Pictures in the entries below are excluded; copy only the lines from the one containing "For reference these" to the one containing "Instance types example", both included.

(Items from a data source)
━━━

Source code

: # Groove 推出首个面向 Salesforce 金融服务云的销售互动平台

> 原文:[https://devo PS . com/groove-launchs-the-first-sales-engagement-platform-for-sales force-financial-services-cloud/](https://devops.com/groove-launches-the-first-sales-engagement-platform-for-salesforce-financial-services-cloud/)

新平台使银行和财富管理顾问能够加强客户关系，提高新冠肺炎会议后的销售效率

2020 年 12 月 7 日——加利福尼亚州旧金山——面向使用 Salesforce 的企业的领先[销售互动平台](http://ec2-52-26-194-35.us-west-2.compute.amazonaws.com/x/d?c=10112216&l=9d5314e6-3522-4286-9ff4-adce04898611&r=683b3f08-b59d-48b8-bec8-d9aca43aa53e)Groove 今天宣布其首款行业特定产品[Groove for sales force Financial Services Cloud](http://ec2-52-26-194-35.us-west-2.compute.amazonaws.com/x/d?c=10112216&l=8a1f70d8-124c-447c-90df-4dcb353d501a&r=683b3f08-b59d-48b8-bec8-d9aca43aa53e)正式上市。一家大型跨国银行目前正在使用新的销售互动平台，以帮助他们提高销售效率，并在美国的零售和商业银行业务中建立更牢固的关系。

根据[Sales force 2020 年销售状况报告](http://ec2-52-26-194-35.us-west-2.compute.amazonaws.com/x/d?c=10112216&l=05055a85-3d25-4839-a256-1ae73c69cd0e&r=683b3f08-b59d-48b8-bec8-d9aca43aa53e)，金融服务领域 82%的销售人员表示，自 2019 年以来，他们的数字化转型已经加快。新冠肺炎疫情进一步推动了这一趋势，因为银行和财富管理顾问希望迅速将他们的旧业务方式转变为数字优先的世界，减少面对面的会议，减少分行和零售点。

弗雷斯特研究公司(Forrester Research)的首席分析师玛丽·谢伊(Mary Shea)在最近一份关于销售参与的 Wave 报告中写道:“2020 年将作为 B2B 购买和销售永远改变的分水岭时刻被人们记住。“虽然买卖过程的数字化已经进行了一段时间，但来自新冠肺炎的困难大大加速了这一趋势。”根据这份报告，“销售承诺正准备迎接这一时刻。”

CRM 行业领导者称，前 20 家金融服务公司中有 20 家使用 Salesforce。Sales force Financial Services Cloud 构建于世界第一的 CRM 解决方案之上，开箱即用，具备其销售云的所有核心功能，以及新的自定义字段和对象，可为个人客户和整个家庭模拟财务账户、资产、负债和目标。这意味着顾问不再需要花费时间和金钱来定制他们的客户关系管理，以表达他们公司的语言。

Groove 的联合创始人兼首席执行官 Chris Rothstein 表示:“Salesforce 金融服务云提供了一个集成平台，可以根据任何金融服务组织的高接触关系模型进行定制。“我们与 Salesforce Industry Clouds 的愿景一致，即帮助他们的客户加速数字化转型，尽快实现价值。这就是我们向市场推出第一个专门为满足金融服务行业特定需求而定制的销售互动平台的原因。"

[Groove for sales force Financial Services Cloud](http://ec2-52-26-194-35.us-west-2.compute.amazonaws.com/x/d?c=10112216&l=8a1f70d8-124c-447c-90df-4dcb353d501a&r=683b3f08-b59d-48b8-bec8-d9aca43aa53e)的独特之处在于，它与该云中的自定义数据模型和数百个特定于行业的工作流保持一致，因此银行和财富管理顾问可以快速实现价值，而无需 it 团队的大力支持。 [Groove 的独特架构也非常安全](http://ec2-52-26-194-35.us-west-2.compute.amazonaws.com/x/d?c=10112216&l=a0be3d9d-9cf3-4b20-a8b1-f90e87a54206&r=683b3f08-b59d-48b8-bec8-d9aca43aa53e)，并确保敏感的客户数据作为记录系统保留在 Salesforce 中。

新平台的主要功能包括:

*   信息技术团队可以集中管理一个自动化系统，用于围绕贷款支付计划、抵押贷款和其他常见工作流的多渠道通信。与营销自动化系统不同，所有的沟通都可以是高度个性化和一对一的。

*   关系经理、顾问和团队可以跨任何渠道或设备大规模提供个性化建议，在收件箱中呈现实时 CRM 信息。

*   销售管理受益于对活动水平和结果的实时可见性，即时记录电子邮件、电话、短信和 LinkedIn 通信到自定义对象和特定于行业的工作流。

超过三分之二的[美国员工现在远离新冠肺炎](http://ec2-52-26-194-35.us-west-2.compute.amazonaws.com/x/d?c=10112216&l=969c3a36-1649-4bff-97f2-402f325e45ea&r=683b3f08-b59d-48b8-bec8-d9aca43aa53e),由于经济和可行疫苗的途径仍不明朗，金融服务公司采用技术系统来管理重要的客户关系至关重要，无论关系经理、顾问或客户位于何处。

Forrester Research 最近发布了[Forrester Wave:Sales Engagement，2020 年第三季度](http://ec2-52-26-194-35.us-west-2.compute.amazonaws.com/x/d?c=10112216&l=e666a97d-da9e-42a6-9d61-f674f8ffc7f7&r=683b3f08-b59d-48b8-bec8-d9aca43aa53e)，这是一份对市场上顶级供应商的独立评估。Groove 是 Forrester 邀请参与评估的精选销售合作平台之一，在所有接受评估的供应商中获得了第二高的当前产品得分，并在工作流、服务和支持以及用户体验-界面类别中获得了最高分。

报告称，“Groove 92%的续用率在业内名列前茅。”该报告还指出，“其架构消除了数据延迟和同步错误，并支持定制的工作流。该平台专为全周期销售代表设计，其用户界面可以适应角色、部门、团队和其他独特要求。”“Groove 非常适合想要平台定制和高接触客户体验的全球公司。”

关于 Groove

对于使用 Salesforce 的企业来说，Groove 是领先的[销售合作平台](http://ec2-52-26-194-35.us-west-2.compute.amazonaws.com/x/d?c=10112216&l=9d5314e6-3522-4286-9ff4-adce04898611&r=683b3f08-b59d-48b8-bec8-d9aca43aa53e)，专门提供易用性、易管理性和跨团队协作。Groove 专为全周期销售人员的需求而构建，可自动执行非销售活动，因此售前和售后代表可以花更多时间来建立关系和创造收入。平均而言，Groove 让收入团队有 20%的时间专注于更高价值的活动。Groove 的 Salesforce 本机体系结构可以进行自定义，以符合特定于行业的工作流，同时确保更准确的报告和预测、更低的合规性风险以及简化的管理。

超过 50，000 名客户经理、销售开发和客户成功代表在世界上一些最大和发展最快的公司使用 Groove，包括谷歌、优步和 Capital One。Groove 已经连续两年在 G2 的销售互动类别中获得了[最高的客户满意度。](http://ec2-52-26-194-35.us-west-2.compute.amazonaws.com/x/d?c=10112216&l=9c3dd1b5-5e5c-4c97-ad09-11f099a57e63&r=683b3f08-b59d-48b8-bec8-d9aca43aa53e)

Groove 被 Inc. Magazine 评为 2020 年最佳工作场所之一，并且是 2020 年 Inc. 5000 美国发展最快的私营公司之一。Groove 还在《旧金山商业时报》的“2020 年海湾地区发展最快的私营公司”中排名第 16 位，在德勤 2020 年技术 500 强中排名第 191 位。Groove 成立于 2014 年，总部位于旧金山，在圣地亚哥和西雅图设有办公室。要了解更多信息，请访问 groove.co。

━━━

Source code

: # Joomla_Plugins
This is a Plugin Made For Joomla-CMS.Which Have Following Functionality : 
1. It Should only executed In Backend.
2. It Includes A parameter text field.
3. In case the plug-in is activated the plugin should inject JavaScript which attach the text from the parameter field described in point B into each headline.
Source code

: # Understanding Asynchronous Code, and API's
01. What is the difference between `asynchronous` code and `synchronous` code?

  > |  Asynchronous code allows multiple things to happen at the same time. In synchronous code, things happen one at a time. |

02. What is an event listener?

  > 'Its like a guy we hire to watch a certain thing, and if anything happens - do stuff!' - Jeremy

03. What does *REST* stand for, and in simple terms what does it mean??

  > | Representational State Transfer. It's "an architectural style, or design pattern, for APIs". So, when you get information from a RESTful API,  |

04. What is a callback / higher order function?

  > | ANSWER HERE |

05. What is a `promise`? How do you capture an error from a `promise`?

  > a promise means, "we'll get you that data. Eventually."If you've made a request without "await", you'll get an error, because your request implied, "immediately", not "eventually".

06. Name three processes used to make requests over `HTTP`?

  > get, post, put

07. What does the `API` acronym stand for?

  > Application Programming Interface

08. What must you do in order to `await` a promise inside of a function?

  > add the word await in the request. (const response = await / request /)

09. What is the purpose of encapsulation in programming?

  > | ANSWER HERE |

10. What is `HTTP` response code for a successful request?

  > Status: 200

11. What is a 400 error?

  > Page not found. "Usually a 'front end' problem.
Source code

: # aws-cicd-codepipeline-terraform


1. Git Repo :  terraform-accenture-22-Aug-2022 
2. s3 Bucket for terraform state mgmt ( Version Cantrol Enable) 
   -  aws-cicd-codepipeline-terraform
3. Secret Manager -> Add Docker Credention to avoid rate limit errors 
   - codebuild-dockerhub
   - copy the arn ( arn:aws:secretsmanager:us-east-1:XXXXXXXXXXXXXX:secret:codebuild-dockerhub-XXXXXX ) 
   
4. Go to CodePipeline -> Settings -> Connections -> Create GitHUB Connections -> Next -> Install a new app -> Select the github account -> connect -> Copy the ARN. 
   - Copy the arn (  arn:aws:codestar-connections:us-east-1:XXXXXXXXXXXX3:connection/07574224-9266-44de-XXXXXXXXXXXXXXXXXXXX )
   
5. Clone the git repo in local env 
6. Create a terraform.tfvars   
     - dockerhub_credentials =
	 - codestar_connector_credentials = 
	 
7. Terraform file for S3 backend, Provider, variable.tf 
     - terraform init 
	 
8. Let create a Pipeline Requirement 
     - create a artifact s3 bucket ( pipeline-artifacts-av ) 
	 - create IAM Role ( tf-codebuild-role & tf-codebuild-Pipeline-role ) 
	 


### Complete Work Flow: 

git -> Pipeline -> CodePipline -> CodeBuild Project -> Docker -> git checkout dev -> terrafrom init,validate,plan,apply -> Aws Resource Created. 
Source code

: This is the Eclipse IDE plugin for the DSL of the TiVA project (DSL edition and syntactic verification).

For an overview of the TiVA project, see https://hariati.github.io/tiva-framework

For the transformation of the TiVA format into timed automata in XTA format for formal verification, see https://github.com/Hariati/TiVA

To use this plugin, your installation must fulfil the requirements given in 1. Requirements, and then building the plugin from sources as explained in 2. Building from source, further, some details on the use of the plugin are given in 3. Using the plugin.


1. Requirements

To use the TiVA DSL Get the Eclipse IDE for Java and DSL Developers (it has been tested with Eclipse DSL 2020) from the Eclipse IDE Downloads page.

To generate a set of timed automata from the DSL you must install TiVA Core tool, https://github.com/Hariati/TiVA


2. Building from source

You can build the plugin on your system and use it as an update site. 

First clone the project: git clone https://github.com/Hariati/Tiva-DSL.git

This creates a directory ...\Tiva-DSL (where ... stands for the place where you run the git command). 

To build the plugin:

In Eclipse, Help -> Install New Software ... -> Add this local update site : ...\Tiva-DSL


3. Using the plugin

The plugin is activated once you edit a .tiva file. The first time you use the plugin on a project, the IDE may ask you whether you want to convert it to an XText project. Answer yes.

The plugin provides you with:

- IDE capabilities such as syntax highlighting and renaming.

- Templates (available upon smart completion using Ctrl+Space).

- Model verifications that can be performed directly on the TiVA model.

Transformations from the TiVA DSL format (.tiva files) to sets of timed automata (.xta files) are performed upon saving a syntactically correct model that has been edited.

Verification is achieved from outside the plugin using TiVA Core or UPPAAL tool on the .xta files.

━━━

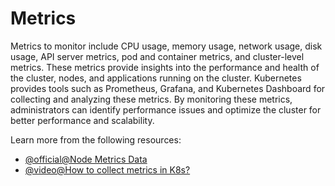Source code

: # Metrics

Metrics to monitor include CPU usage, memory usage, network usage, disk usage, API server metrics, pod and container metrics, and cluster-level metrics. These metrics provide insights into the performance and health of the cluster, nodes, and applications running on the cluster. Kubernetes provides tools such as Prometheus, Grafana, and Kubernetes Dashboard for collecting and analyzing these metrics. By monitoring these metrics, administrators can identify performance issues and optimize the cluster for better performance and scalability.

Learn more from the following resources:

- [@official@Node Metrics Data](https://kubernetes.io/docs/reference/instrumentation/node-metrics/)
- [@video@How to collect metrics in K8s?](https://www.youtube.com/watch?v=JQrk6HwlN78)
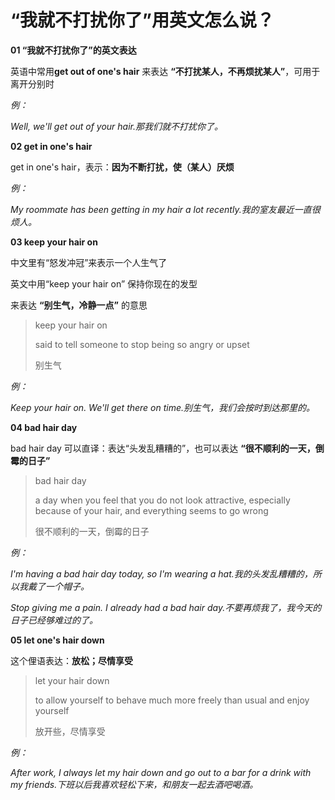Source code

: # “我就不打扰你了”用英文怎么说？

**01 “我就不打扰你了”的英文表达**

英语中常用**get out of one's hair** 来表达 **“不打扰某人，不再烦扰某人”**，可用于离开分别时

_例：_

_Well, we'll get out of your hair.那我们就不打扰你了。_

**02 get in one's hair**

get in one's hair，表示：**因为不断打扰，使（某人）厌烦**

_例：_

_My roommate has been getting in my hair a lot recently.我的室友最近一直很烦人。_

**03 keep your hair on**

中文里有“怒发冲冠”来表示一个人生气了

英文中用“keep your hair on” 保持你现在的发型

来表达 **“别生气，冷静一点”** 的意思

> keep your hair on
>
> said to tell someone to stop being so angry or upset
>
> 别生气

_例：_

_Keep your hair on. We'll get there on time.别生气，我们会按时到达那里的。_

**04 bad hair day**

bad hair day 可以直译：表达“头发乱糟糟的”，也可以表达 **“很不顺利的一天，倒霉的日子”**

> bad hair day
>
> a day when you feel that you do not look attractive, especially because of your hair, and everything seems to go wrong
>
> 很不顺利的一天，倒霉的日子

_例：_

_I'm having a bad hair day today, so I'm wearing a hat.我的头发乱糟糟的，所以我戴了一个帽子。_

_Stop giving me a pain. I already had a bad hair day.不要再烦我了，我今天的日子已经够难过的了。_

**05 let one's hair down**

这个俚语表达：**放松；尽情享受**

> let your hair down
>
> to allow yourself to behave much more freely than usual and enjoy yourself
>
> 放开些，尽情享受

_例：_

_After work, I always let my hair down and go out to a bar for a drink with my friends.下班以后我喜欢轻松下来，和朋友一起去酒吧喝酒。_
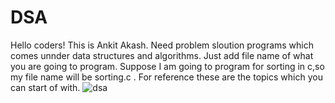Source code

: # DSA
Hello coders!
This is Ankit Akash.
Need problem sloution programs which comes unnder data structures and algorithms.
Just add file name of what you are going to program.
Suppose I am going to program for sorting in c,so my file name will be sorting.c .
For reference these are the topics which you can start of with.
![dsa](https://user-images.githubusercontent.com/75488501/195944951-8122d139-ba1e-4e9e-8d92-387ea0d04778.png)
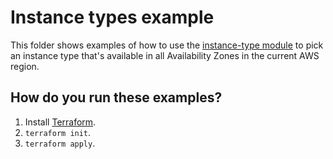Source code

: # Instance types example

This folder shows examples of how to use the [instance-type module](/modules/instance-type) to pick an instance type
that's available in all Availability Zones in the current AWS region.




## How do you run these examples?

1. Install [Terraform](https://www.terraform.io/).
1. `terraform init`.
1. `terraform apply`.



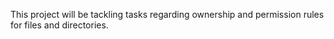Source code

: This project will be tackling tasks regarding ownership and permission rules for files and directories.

━━━

Task output:
For reference these are the topics which you can start of with.
![dsa](https://user-images.githubusercontent.com/75488501/195944951-8122d139-ba1e-4e9e-8d92-387ea0d04778.png)
Source code

: # Instance types example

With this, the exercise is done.